There is some concern amongst politicians that the head of the NSA is being granted additional powers. Further, this new Cyber Command is only concerned with preventing cyber attacks against military assets. The task of protecting other federal government assets will be left to the Department of Homeland Security, which up until now has proven woefully inept and underfunded for the task. The gap in spending between Cyber Command and the DHS cyber security efforts is likely to be wide, with the seemingly naïve hopes that cooperation between the two will strengthen both missions. Given the inability of other government agencies to cooperate—looking at you, CIA and FBI—I have little hope for greater success in this cyber hydra of the NSA, Cyber Command, and the DHS.
Nevertheless, something must be done. Alexander warns that the laws have not kept up with the scope and complexity of the threat. Symantec, the company that makes the best-selling Norton antivirus software, warns that Washington is the third worst locality in the country for cyber attacks, behind only Seattle (home to many tech firms, most notably Microsoft in Redmond) and Boston (a place which God forsook).
Defensive measures will not be enough: at some sort of attack capability will be necessary. Alexander will likely lead a small army of engineers and technicians that will constantly seek to bolster the security of our defensive and offensive cyber capabilities—a virtual arms race. Targets will be military communications, command and control, and weapons infrastructures. But vital civilian assets—such as power stations, stock exchanges, or telecommunications assets—could be targets if need be. Alexander has agreed with sentiments from Congress that there must be great restraint—an Internet just war doctrine—when considering civilian and economic targets. However, without new legislation to outline the appropriations, command structures, and powers of the new Cyber Command, all of these issues will remain uncomfortably vague.

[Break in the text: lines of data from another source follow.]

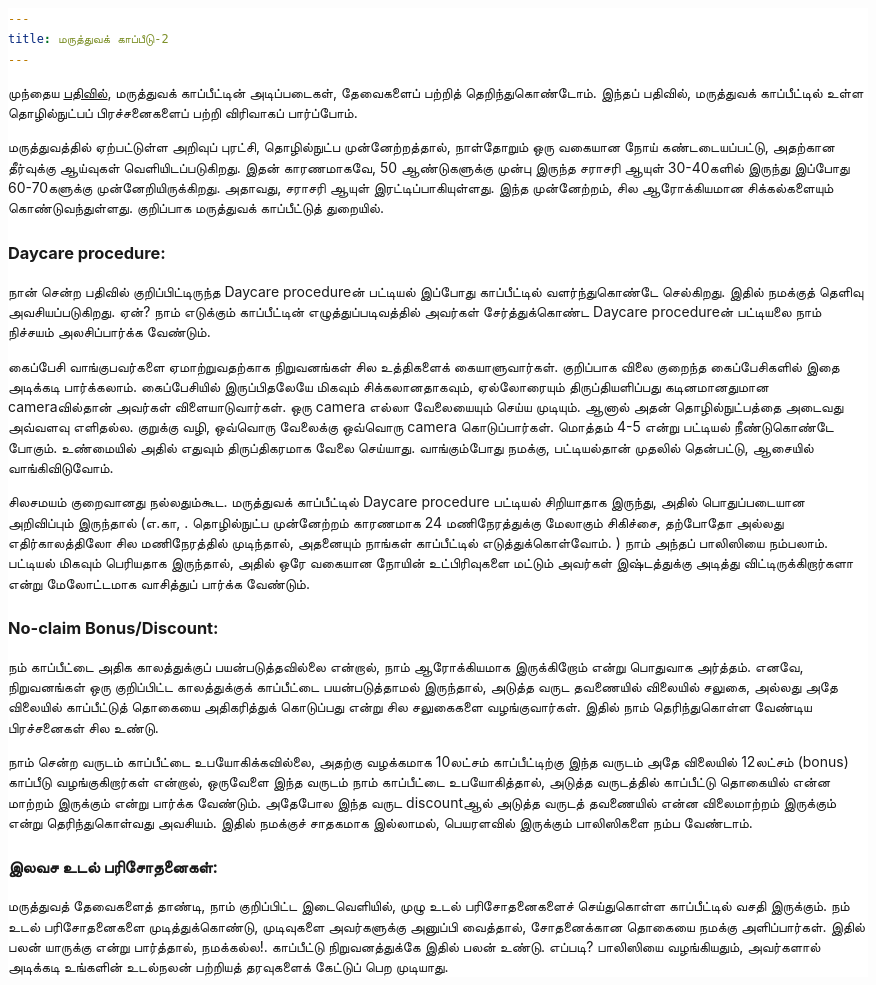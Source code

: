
 ```yaml
---
title: மருத்துவக் காப்பீடு-2
---
```


முந்தைய [பதிவில்](/finfreedom/7), மருத்துவக் காப்பீட்டின் அடிப்படைகள், தேவைகளைப் பற்றித் தெறிந்துகொண்டோம். இந்தப் பதிவில், மருத்துவக் காப்பீட்டில் உள்ள தொழில்நுட்பப் பிரச்சனைகளைப் பற்றி விரிவாகப் பார்ப்போம்.

மருத்துவத்தில் ஏற்பட்டுள்ள அறிவுப் புரட்சி, தொழில்நுட்ப முன்னேற்றத்தால், நாள்தோறும் ஒரு வகையான நோய் கண்டடையப்பட்டு, அதற்கான தீர்வுக்கு ஆய்வுகள் வெளியிடப்படுகிறது. இதன் காரணமாகவே, 50 ஆண்டுகளுக்கு முன்பு இருந்த சராசரி ஆயுள் 30-40களில் இருந்து இப்போது 60-70களுக்கு முன்னேறியிருக்கிறது. அதாவது, சராசரி ஆயுள் இரட்டிப்பாகியுள்ளது.  இந்த முன்னேற்றம், சில ஆரோக்கியமான சிக்கல்களையும் கொண்டுவந்துள்ளது. குறிப்பாக மருத்துவக் காப்பீட்டுத் துறையில்.

### Daycare procedure:
நான் சென்ற பதிவில் குறிப்பிட்டிருந்த Daycare procedureன் பட்டியல் இப்போது காப்பீட்டில் வளர்ந்துகொண்டே செல்கிறது. இதில் நமக்குத் தெளிவு அவசியப்படுகிறது. ஏன்? நாம் எடுக்கும் காப்பீட்டின் எழுத்துப்படிவத்தில் அவர்கள் சேர்த்துக்கொண்ட Daycare procedureன் பட்டியலை நாம் நிச்சயம் அலசிப்பார்க்க வேண்டும். 

கைப்பேசி வாங்குபவர்களை ஏமாற்றுவதற்காக நிறுவனங்கள் சில உத்திகளைக் கையாளுவார்கள். குறிப்பாக விலை குறைந்த கைப்பேசிகளில் இதை அடிக்கடி பார்க்கலாம். கைப்பேசியில் இருப்பிதலேயே மிகவும் சிக்கலானதாகவும், ஏல்லோரையும் திருப்தியளிப்பது கடினமானதுமான cameraவில்தான் அவர்கள் விளையாடுவார்கள். ஒரு camera எல்லா வேலையையும் செய்ய முடியும். ஆனால் அதன் தொழில்நுட்பத்தை அடைவது அவ்வளவு எளிதல்ல. குறுக்கு வழி, ஒவ்வொரு வேலைக்கு ஒவ்வொரு camera கொடுப்பார்கள். மொத்தம் 4-5 என்று பட்டியல் நீண்டுகொண்டே போகும். உண்மையில் அதில் எதுவும் திருப்திகரமாக வேலை செய்யாது. வாங்கும்போது நமக்கு, பட்டியல்தான் முதலில் தென்பட்டு, ஆசையில் வாங்கிவிடுவோம். 

சிலசமயம் குறைவானது நல்லதும்கூட. மருத்துவக் காப்பீட்டில் Daycare procedure  பட்டியல் சிறியாதாக இருந்து, அதில் பொதுப்படையான அறிவிப்பும் இருந்தால் (எ.கா, . தொழில்நுட்ப முன்னேற்றம் காரணமாக 24 மணிநேரத்துக்கு மேலாகும் சிகிச்சை, தற்போதோ அல்லது எதிர்காலத்திலோ சில மணிநேரத்தில் முடிந்தால், அதனையும் நாங்கள் காப்பீட்டில் எடுத்துக்கொள்வோம். ) நாம் அந்தப் பாலிஸியை நம்பலாம்.  பட்டியல் மிகவும் பெரியதாக இருந்தால், அதில் ஒரே வகையான நோயின் உட்பிரிவுகளை மட்டும் அவர்கள் இஷ்டத்துக்கு அடித்து விட்டிருக்கிறார்களா என்று மேலோட்டமாக வாசித்துப் பார்க்க வேண்டும்.

### No-claim Bonus/Discount:
நம் காப்பீட்டை அதிக காலத்துக்குப் பயன்படுத்தவில்லை என்றால், நாம் ஆரோக்கியமாக இருக்கிறோம் என்று பொதுவாக அர்த்தம். எனவே, நிறுவனங்கள் ஒரு குறிப்பிட்ட காலத்துக்குக் காப்பீட்டை பயன்படுத்தாமல் இருந்தால், அடுத்த வருட தவணையில் விலையில் சலுகை, அல்லது அதே விலையில் காப்பீட்டுத் தொகையை அதிகரித்துக் கொடுப்பது என்று சில சலுகைகளை வழங்குவார்கள். இதில் நாம் தெரிந்துகொள்ள வேண்டிய பிரச்சனைகள் சில உண்டு.

நாம் சென்ற வருடம் காப்பீட்டை உபயோகிக்கவில்லை, அதற்கு வழக்கமாக 10லட்சம் காப்பீட்டிற்கு இந்த வருடம் அதே விலையில் 12லட்சம் (bonus) காப்பீடு வழங்குகிறார்கள் என்றால், ஒருவேளை இந்த வருடம் நாம் காப்பீட்டை உபயோகித்தால், அடுத்த வருடத்தில் காப்பீட்டு தொகையில் என்ன மாற்றம் இருக்கும் என்று பார்க்க வேண்டும். அதேபோல இந்த வருட discountஆல் அடுத்த வருடத் தவணையில் என்ன விலைமாற்றம் இருக்கும் என்று தெரிந்துகொள்வது அவசியம். இதில் நமக்குச் சாதகமாக இல்லாமல், பெயரளவில் இருக்கும் பாலிஸிகளை நம்ப வேண்டாம்.

### இலவச உடல் பரிசோதனைகள்:
மருத்துவத் தேவைகளைத் தாண்டி, நாம் குறிப்பிட்ட இடைவெளியில், முழு உடல் பரிசோதனைகளைச் செய்துகொள்ள காப்பீட்டில் வசதி இருக்கும். நம் உடல் பரிசோதனைகளை முடித்துக்கொண்டு, முடிவுகளை அவர்களுக்கு அனுப்பி வைத்தால், சோதனைக்கான தொகையை நமக்கு அளிப்பார்கள். இதில் பலன் யாருக்கு என்று பார்த்தால், நமக்கல்ல!. காப்பீட்டு நிறுவனத்துக்கே இதில் பலன் உண்டு. எப்படி? பாலிஸியை வழங்கியதும், அவர்களால் அடிக்கடி உங்களின் உடல்நலன் பற்றியத் தரவுகளைக் கேட்டுப் பெற முடியாது.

As the power of UAVs demonstrates, warfare may become less and less human, and now, even less kinetic. The creation of a global Combatant Command capable of disarming enemies or even shutting down economies without firing a shot is an uneasy prospect for those suspicious of the military-industrial complex already. But it is absolutely necessary. China appears to have a strong grasp of the importance of and skills for cyber warfare. We cannot allow rivals to surpass US capabilities in this new theater. Yet, there must be clear legislation—a la Goldwater-Nichols—to ensure the moral use of this new military asset, and its responsibility to civilian leadership.